The horizontal and vertical ULAs in the figure above can observe i.i.d. fading, while the planar array cannot; even if the horizontal and vertical antenna spacing is λ/2, the spacings along the diagonals are different.
Looking further into the future, two new array concepts are currently receiving attention from the research community:
Large intelligent surfaces (LIS);
Reconfigurable intelligent surfaces (RIS).

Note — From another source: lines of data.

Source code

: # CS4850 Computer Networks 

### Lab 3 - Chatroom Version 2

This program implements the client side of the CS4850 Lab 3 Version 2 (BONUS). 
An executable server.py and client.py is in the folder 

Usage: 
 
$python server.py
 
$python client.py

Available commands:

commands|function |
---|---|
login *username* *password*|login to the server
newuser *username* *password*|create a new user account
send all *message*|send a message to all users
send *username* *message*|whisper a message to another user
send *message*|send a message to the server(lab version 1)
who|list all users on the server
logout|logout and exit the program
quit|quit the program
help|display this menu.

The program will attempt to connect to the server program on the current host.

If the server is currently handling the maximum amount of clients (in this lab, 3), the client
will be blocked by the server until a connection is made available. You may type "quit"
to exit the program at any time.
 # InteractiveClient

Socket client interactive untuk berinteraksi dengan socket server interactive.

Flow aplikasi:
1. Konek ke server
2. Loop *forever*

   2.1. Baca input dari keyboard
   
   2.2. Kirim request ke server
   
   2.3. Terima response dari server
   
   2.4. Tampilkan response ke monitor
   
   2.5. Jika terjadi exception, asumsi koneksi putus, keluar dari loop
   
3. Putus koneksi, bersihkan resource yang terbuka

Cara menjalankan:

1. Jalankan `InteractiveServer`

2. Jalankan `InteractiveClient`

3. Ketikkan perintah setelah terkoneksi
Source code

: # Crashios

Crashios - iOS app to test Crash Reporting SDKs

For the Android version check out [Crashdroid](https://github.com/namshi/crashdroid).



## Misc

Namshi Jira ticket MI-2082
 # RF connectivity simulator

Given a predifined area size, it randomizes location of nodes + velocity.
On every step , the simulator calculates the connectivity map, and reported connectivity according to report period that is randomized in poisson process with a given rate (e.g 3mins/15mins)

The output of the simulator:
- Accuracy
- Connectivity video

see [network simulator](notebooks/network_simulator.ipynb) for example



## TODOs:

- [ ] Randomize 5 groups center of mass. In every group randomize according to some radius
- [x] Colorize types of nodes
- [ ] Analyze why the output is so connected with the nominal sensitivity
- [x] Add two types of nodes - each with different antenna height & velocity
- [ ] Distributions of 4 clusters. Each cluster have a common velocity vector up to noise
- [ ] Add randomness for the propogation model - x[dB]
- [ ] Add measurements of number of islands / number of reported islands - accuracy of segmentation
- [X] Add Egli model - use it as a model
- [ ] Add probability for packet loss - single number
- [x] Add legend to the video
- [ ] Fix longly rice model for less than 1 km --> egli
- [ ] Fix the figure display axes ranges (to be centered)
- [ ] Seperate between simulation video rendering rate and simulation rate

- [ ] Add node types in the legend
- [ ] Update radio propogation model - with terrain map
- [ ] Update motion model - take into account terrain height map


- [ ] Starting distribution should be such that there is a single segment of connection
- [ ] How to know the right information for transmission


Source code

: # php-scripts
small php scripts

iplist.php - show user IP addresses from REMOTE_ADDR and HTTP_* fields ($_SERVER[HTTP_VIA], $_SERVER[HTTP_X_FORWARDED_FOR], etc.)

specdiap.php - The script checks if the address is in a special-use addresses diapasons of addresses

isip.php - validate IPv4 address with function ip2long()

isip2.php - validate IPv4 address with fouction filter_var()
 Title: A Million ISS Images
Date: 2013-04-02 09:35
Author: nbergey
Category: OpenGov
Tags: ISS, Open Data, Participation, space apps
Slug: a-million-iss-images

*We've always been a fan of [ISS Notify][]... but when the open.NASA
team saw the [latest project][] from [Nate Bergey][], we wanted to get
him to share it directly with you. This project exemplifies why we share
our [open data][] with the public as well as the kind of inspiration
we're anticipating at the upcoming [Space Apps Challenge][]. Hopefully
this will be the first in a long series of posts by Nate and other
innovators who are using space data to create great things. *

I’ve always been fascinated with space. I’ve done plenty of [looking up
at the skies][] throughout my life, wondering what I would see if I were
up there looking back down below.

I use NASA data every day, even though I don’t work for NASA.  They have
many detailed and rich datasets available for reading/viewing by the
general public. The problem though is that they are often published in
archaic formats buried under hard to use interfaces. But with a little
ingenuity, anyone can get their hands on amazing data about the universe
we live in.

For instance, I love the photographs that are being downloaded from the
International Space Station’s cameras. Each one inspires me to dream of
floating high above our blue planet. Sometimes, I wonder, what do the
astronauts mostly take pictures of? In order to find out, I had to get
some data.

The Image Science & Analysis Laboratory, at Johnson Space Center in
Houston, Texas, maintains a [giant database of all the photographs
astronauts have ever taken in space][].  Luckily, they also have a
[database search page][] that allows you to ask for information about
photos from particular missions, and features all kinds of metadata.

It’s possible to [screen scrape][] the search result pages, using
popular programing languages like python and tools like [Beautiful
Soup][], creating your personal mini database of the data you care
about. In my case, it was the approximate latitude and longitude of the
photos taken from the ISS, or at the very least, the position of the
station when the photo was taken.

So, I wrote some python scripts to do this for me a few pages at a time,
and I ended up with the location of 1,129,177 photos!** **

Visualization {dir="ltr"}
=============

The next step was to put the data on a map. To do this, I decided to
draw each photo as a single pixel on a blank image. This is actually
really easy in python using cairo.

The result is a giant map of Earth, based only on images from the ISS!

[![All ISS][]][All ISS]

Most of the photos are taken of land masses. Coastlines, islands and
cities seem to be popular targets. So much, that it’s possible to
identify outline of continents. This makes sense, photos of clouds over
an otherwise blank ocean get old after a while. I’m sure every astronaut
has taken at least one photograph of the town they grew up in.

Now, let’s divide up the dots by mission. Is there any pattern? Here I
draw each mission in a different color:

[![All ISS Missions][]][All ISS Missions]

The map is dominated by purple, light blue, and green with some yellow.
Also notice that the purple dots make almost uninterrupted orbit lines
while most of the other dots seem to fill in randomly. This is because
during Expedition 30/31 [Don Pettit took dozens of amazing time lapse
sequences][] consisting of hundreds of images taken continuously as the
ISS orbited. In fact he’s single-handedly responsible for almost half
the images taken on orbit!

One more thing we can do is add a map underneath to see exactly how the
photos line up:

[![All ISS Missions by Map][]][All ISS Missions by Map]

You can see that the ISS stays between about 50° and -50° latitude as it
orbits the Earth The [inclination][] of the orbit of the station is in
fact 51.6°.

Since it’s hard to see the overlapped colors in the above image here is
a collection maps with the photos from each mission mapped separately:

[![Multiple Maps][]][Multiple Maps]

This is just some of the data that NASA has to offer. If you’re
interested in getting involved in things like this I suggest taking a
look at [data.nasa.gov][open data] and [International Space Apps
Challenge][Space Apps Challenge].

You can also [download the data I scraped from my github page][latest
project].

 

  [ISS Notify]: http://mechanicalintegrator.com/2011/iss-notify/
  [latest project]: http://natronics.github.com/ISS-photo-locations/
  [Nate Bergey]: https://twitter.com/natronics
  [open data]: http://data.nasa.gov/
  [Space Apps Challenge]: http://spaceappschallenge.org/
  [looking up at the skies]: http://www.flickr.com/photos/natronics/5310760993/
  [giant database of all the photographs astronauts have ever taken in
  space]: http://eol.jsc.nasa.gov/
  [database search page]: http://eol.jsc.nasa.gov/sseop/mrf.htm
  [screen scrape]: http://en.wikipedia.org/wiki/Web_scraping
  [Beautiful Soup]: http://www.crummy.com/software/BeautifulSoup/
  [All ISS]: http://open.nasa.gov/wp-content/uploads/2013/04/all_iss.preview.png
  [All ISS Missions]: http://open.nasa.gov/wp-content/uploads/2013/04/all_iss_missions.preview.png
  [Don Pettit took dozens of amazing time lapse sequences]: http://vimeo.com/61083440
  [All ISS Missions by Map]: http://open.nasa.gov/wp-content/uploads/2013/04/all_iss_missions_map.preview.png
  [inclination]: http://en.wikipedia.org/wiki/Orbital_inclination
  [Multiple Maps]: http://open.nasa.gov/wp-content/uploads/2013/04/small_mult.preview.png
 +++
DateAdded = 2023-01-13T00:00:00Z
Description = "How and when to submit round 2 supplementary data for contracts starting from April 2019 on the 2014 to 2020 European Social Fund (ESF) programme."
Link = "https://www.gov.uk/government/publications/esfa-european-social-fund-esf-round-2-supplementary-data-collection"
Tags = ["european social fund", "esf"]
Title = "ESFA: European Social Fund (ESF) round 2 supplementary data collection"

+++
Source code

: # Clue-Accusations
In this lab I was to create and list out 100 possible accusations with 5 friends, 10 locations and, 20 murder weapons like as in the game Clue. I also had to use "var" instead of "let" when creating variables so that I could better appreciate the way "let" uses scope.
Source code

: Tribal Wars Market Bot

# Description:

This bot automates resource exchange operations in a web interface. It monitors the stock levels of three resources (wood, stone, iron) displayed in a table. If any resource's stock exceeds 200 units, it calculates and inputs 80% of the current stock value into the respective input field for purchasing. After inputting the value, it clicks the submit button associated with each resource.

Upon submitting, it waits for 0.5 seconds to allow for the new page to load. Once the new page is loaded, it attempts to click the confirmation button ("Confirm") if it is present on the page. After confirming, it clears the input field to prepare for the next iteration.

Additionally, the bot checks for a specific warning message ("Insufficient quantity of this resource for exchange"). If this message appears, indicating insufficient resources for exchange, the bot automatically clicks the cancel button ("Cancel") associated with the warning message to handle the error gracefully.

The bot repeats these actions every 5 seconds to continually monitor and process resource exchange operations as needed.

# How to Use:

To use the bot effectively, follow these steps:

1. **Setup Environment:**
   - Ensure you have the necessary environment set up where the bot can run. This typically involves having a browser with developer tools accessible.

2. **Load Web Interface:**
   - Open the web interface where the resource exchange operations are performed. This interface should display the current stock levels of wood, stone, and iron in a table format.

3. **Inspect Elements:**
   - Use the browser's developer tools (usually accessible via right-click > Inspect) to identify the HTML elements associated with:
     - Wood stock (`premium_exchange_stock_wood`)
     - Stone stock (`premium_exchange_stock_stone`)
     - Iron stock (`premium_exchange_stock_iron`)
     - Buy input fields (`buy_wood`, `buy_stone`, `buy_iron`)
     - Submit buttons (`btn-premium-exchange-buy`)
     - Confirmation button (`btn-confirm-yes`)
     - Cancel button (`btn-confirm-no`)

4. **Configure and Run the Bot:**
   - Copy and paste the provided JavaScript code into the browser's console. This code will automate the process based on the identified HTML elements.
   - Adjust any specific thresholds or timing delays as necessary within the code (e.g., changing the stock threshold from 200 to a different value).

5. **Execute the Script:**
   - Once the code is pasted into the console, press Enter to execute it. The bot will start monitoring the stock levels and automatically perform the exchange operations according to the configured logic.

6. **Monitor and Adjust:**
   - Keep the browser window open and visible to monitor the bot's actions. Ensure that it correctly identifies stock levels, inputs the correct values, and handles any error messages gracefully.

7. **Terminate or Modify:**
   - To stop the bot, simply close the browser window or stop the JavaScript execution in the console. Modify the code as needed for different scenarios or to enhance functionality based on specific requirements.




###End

LIS are large active arrays, while RIS are large passive arrays with elements that scatter incident signals in a semi-controllable fashion. In both cases, the word “surface” signifies that at a planar array, or even a three-dimensional array, is considered. Hence, these arrays can never observe i.i.d. fading—it is physically impossible. Moreover, a key characteristic of LIS and RIS is that the element spacing is smaller than λ/2 (to approximate a continuously controllable surface), which is yet another reason for obtaining spatial channel correlation. It is therefore worrying that several early papers on these topics are making use of the i.i.d. fading model: the analysis might be beautiful but the results are insignificant since they cannot be observed in practice.
The way forward
Even if we have reached the end of the road for the i.i.d. Rayleigh fading model, we don’t have to wander into the darkness. We just need to switch to utilizing the more general spatially correlated Rayleigh fading model. There is already a rich literature on how to design communication systems for such channels. My book “Massive MIMO networks” is one possible starting point, but not the only one.
To make the transition to physically accurate models easier, I have co-authored the paper “Rayleigh Fading Modeling and Channel Hardening for Reconfigurable Intelligent Surfaces“, which derives a spatial correlation model for LIS and RIS in isotropic scattering environments. It can take the role as the new baseline channel model that is used when no other specific channel model is studied. We also elaborate on why the classical “Kronecker approximation” of spatial correlation matrices is inaccurate; for example, it results in i.i.d. fading also for planar arrays.